Complete step-by-step answer:
Under comparing methods, we keep terms both on the left-hand and right-hand side and keep on comparing them until and unless the left-hand side is equal to the right-hand side. Let us try to solve the given question by comparing methods.
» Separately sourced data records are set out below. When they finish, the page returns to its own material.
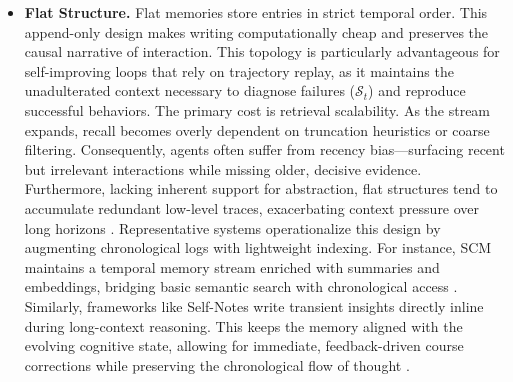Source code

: \begin{itemize}[leftmargin=*]
    \item \textbf{Flat Structure.}     Flat memories store entries in strict temporal order. This append-only design makes writing computationally cheap and  preserves the causal narrative of interaction. This topology is particularly advantageous for self-improving loops that rely on trajectory replay, as it maintains the unadulterated context necessary to diagnose failures ($\mathcal{S}_t$) and reproduce successful behaviors. The primary cost is retrieval scalability. As the stream expands, recall becomes overly dependent on truncation heuristics or coarse filtering. Consequently, agents often suffer from recency bias—surfacing recent but irrelevant interactions while missing older, decisive evidence. Furthermore, lacking inherent support for abstraction, flat structures tend to accumulate redundant low-level traces, exacerbating context pressure over long horizons \citep{antony2024causal, sun2025hierarchicalmemoryhighefficiencylongterm}. Representative systems operationalize this design by augmenting chronological logs with lightweight indexing. For instance, SCM maintains a temporal memory stream enriched with summaries and embeddings, bridging basic semantic search with chronological access \citep{wang2025scmenhancinglargelanguage}. Similarly, frameworks like Self-Notes write transient insights directly inline during long-context reasoning. This keeps the memory  aligned with the evolving cognitive state, allowing for immediate, feedback-driven course corrections while preserving the chronological flow of thought \citep{lanchantin2023learningreasonmemorizeselfnotes}.


\end{itemize}
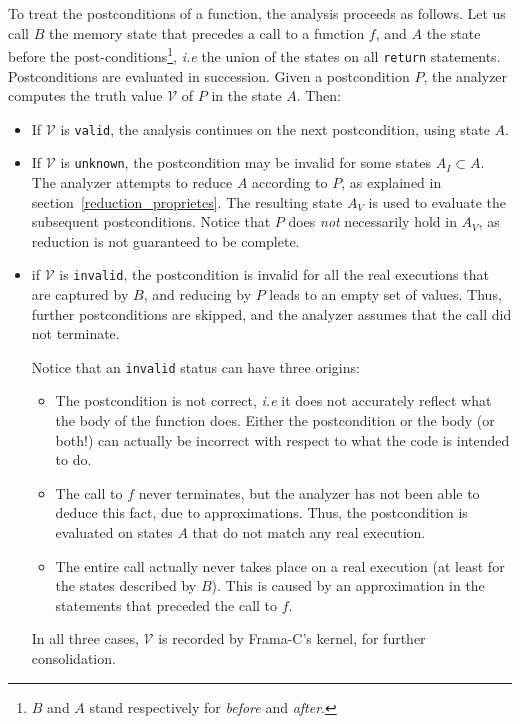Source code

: \documentclass[web]{frama-c-book}
\begin{document}
To treat the postconditions of a function, the analysis proceeds as
follows.  Let us call $B$ the memory state that precedes a call to a
function $f$, and $A$ the state before the
post-conditions\footnote{$B$ and $A$ stand respectively for
  \emph{before} and \emph{after}.}, {\it i.e} the union of the states
on all \lstinline|return| statements. Postconditions are evaluated in
succession. Given a postcondition $P$, the analyzer computes
the truth value $\mathcal{V}$ of $P$ in the state $A$. %
Then:
\begin{itemize}
\item If $\mathcal{V}$ is \lstinline|valid|, the analysis continues on
  the next postcondition, using state $A$.

\item If $\mathcal{V}$ is \lstinline|unknown|, the postcondition may
  be invalid for some states $A_I \subset A$.  The analyzer attempts to reduce
  $A$ according to $P$, as explained in section~\ref{reduction_proprietes}.
  The resulting state $A_V$ is used to evaluate the subsequent postconditions.
  Notice that $P$ does \emph{not} necessarily hold in $A_V$, as reduction is not
  guaranteed to be complete.

\item if $\mathcal{V}$ is \lstinline|invalid|, the postcondition is
  invalid for all the real executions that are captured by
  $B$, and reducing by $P$ leads to an empty set of values. Thus,
  further postconditions are skipped, and the analyzer assumes
  that the call did not terminate.

Notice that an \lstinline|invalid| status can have three origins:
\begin{itemize}
\item The postcondition is not correct, {\it i.e} it does not accurately
  reflect what the body of the function does. Either
  the postcondition or the body (or both!) can actually be incorrect
  with respect to what the code is intended to do.

\item The call to $f$ never terminates, but the analyzer has not been
  able to deduce this fact, due to approximations. Thus, the
  postcondition is evaluated on states $A$ that do not match any real
  execution.

\item The entire call actually never takes place on a real
  execution (at least for the states described by $B$). This is
  caused by an approximation in the statements that preceded the
  call to $f$.
\end{itemize}

In all three cases, $\mathcal{V}$ is recorded by Frama-C's kernel, for
further consolidation.

\end{itemize}
\end{document}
First, we have to add $ 5 $ to both the sides of the equation.
 $
   \Rightarrow 2{x^2} - 5 + 5 = 0 + 5 \\
   \Rightarrow 2{x^2} = 5 \;
  $
Next, we are supposed to divide both the sides of the equation by $ 2 $ .
 $
   \Rightarrow \dfrac{{2{x^2}}}{2} = \dfrac{5}{2} \\
   \Rightarrow {x^2} = \dfrac{5}{2} \;
  $
Now, taking the square root of both sides of the equation in order to solve for $ x $ .
 $
   \Rightarrow \sqrt {{x^2}} = \sqrt {\dfrac{5}{2}} \\
   \Rightarrow x = \pm \dfrac{{\sqrt 5 }}{{\sqrt 2 }} \;
  $
We can further simplify this solution by rationalizing the denominator. In order to do that, we have to multiply and divide the solution with $ \sqrt 2 $ .
 $
   \Rightarrow x = \pm \dfrac{{\sqrt 5 \times \sqrt 2 }}{{\sqrt 2 \times \sqrt 2 }} \\
   \Rightarrow x = \pm \dfrac{{\sqrt {10} }}{2} \;
  $
This gives us the two required solutions and that are $ x = \dfrac{{\sqrt {10} }}{2} $ and $ x = - \dfrac{{\sqrt {10} }}{2} $ .
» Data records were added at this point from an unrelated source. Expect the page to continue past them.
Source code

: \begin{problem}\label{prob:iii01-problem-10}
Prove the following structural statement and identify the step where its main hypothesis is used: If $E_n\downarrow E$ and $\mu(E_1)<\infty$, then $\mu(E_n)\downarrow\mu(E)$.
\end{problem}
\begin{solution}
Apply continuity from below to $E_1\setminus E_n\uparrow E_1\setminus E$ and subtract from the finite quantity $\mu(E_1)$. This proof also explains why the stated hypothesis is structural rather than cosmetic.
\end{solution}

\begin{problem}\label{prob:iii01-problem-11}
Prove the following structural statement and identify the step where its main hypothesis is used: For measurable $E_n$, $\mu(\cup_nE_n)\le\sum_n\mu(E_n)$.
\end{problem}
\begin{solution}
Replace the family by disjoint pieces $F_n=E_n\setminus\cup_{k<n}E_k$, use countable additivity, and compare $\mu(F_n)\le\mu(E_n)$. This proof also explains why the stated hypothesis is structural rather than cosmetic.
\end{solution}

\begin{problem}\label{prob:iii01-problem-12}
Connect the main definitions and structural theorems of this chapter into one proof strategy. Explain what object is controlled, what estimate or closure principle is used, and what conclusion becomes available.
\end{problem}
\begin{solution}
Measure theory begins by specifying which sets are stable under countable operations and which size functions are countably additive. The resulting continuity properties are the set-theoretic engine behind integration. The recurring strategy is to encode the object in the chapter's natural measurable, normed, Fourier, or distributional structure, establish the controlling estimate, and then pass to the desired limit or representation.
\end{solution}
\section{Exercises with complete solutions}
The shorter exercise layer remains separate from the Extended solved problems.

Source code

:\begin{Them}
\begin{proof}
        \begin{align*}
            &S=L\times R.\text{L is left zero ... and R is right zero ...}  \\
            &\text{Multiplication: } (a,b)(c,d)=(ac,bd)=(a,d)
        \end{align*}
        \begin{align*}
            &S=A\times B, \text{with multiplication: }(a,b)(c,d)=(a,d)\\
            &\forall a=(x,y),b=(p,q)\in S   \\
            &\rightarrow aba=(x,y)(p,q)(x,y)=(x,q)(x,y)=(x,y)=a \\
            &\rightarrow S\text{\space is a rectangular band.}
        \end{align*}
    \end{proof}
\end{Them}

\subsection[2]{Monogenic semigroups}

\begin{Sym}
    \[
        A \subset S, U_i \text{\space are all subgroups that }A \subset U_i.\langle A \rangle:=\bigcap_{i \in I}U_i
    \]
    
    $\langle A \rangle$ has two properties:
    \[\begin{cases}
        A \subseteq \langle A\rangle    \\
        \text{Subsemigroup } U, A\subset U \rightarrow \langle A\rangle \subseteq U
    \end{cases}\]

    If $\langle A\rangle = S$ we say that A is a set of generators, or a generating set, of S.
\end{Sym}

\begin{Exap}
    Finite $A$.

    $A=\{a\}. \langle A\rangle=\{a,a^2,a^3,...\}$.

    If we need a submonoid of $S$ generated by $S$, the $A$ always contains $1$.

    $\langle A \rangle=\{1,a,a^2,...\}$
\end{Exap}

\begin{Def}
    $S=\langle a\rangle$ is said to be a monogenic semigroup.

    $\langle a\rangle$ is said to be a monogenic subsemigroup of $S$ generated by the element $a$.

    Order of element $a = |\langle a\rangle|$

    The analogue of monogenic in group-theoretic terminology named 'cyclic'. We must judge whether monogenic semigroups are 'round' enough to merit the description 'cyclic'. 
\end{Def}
So, the correct answer is “ $ x = \dfrac{{\sqrt {10} }}{2} $ and $ x = - \dfrac{{\sqrt {10} }}{2} $ ”.

Note: Let us try to solve this question by discriminant method. As we know that the quadratic formula is $ x = \dfrac{{ - b \pm \sqrt {{b^2} - 4ac} }}{{2a}} $ . Here, $ a = 2,b = 0,c = - 5 $ .
Now by putting values of $ a,b $ and $ c $ in the quadratic formula we get,
 $ \Rightarrow x = \dfrac{{ - 0 \pm \sqrt {{0^2} - 4 \times 2 \times \left( { - 5} \right)} }}{{2 \times 2}} $
After simplifying, we get,
 $
   \Rightarrow x = \dfrac{{0 \pm \sqrt {0 + 40} }}{4} \\
   \Rightarrow x = \dfrac{{ \pm \sqrt {40} }}{4} \\
   \Rightarrow x = \dfrac{{ \pm 2\sqrt {10} }}{4} \\
   \Rightarrow x = \dfrac{{ \pm \sqrt {10} }}{2} \;
  $
Hence, the two values of $ x $ are $ x = \dfrac{{\sqrt {10} }}{2} $ and $ x = - \dfrac{{\sqrt {10} }}{2} $ .
There are other ways to solve quadratic equations such as factorization or completing the square. These methods/ways couldn’t be used in the given question because the value of $ x $ was missing. In order to solve questions by these methods, the question should be in standard form i.e., $ a{x^2} + bx + c = 0 $ where $ a \ne 0 $ and also $ b \ne 0 $ . Every quadratic equation has two solutions.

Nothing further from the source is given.